Your task is to gather the lines below that hold the string "label".

[Saved data entries]
—————

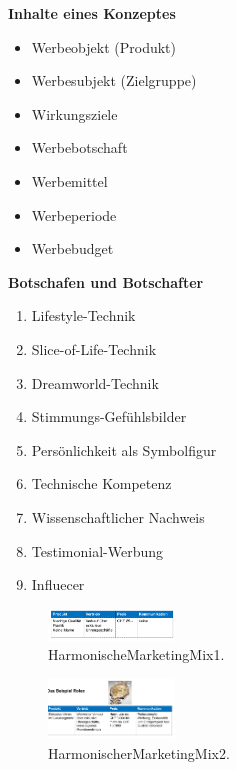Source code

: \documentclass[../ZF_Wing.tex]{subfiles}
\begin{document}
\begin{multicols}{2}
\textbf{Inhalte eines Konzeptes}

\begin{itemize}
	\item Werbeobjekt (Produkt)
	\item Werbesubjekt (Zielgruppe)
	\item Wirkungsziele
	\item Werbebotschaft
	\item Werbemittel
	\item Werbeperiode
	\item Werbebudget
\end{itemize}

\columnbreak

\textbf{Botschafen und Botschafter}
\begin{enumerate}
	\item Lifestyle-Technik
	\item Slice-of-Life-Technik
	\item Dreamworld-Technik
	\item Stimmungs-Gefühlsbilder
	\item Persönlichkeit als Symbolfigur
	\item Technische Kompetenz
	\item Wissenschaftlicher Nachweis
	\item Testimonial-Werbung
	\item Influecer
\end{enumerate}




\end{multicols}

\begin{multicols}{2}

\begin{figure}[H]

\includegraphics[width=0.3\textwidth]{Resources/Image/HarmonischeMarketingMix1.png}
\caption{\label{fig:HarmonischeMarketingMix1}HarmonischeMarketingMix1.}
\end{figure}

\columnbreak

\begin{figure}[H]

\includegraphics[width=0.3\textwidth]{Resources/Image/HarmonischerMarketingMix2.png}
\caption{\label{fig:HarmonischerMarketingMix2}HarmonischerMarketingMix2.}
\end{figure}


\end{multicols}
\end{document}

—————

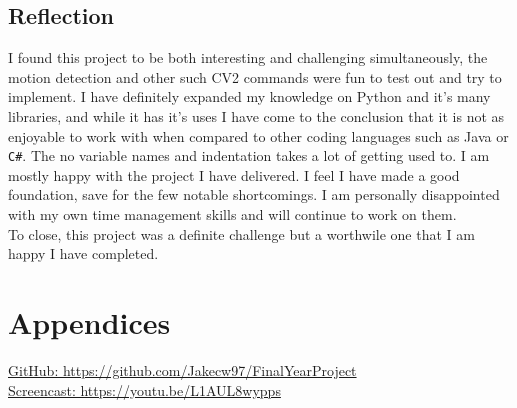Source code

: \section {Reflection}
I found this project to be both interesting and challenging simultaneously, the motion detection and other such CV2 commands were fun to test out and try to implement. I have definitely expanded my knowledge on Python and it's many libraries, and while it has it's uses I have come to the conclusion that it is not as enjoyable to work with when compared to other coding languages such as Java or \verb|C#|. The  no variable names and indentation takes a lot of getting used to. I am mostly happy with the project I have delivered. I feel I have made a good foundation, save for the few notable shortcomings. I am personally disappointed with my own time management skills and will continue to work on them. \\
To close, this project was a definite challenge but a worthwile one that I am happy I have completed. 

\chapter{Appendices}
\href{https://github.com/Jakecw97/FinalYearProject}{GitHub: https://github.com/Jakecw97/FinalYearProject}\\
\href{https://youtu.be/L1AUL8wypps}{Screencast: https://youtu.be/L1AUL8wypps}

—————

* **Answer to this problem**:
\caption{\label{fig:HarmonischeMarketingMix1}HarmonischeMarketingMix1.}
\caption{\label{fig:HarmonischerMarketingMix2}HarmonischerMarketingMix2.}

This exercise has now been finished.